- Requirement
Beginning with the line that has "### Metadata Deployment Strategies", please write out the remaining lines of the material exactly, the last one included.

- Provided data
________________________________________

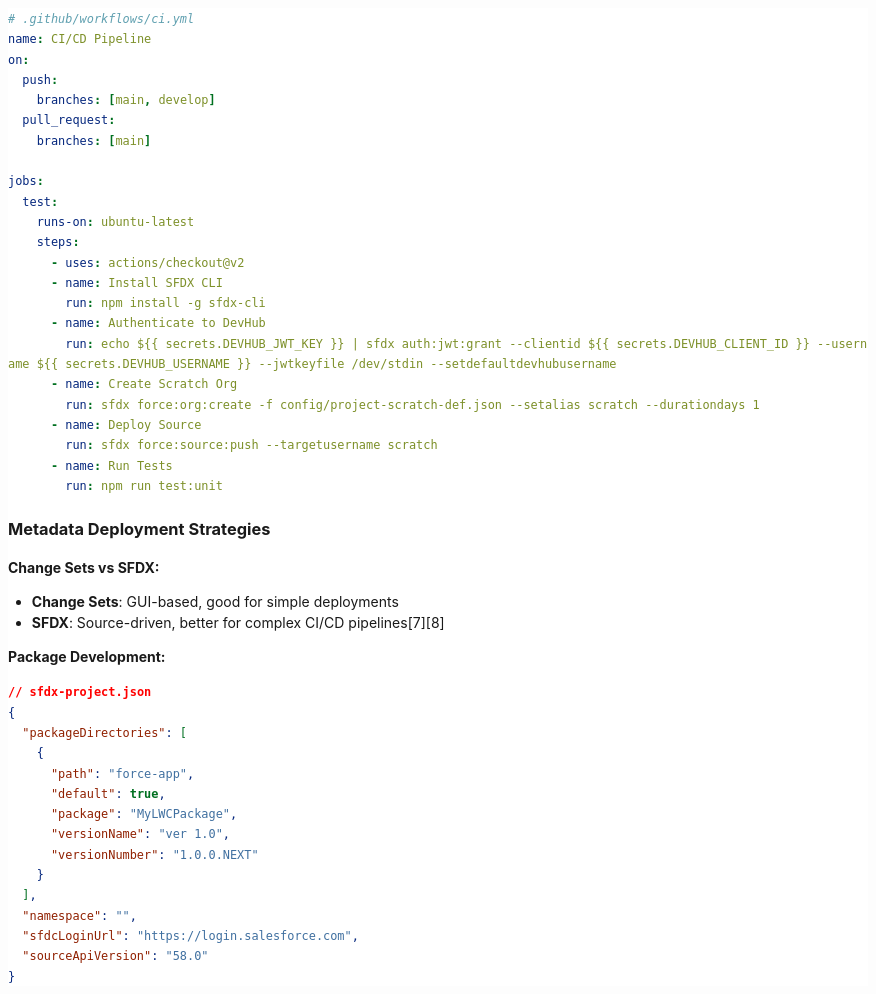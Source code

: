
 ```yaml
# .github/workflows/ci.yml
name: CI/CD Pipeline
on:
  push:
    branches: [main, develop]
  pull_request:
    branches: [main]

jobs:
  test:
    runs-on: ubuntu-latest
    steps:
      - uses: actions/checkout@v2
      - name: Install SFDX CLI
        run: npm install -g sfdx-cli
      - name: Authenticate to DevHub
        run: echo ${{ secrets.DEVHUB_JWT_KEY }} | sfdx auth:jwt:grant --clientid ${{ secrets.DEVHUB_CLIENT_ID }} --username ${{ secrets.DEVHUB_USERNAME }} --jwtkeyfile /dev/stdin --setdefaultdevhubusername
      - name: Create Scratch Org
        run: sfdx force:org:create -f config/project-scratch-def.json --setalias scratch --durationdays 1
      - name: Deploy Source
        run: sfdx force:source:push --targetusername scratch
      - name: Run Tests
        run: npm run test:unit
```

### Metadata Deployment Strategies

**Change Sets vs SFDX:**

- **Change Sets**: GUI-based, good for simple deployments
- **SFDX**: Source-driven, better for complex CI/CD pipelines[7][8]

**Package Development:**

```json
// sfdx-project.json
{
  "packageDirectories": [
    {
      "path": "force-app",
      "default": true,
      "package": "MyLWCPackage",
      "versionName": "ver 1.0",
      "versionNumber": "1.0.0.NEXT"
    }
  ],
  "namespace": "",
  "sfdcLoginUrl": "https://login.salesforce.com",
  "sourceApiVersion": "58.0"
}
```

________________________________________

- Solved exercise
### Metadata Deployment Strategies

**Change Sets vs SFDX:**

- **Change Sets**: GUI-based, good for simple deployments
- **SFDX**: Source-driven, better for complex CI/CD pipelines[7][8]

**Package Development:**

```json
// sfdx-project.json
{
  "packageDirectories": [
    {
      "path": "force-app",
      "default": true,
      "package": "MyLWCPackage",
      "versionName": "ver 1.0",
      "versionNumber": "1.0.0.NEXT"
    }
  ],
  "namespace": "",
  "sfdcLoginUrl": "https://login.salesforce.com",
  "sourceApiVersion": "58.0"
}
```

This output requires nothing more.